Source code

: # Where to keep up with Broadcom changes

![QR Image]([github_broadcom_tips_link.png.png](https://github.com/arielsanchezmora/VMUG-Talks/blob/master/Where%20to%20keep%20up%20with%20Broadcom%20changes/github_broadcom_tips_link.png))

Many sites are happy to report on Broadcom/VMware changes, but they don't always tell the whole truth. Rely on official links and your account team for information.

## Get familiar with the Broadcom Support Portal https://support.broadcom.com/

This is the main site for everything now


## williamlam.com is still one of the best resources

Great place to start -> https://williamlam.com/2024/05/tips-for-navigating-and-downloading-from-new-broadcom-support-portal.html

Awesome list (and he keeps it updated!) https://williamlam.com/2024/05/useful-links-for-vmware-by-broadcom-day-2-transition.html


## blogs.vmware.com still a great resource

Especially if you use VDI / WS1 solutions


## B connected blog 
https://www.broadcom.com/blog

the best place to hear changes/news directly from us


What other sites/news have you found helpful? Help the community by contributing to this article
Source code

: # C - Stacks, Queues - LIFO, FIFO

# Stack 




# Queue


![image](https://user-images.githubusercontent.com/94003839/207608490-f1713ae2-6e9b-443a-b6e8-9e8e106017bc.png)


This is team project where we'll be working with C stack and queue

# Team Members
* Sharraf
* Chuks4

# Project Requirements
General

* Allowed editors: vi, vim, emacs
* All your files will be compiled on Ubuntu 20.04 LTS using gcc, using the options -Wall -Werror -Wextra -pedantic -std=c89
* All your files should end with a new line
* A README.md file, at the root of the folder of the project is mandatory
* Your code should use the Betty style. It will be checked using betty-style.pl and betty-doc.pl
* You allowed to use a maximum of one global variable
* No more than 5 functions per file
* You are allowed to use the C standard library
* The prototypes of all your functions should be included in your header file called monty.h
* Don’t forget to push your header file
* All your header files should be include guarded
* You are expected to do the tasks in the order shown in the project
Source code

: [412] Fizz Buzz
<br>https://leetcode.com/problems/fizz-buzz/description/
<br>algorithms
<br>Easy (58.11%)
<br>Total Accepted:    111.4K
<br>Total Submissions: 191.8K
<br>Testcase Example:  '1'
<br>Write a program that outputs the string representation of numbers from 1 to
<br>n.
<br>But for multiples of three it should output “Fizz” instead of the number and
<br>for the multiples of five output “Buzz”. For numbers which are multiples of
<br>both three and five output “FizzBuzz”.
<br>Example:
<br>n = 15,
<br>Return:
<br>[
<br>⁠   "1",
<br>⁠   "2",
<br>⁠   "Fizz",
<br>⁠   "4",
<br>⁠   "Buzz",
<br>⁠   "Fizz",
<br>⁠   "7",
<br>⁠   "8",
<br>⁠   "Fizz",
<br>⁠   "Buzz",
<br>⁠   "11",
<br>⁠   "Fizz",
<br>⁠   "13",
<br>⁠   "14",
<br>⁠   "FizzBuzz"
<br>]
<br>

= = = = =

• _PROBLEM STATEMENT_:
Only the lines from the one with "in the project" to the end of the listing are wanted. Print them exactly, keeping both ends.

• _ANSWER TO THIS EXERCISE_:
* You are expected to do the tasks in the order shown in the project
Source code

: [412] Fizz Buzz
<br>https://leetcode.com/problems/fizz-buzz/description/
<br>algorithms
<br>Easy (58.11%)
<br>Total Accepted:    111.4K
<br>Total Submissions: 191.8K
<br>Testcase Example:  '1'
<br>Write a program that outputs the string representation of numbers from 1 to
<br>n.
<br>But for multiples of three it should output “Fizz” instead of the number and
<br>for the multiples of five output “Buzz”. For numbers which are multiples of
<br>both three and five output “FizzBuzz”.
<br>Example:
<br>n = 15,
<br>Return:
<br>[
<br>⁠   "1",
<br>⁠   "2",
<br>⁠   "Fizz",
<br>⁠   "4",
<br>⁠   "Buzz",
<br>⁠   "Fizz",
<br>⁠   "7",
<br>⁠   "8",
<br>⁠   "Fizz",
<br>⁠   "Buzz",
<br>⁠   "11",
<br>⁠   "Fizz",
<br>⁠   "13",
<br>⁠   "14",
<br>⁠   "FizzBuzz"
<br>]
<br>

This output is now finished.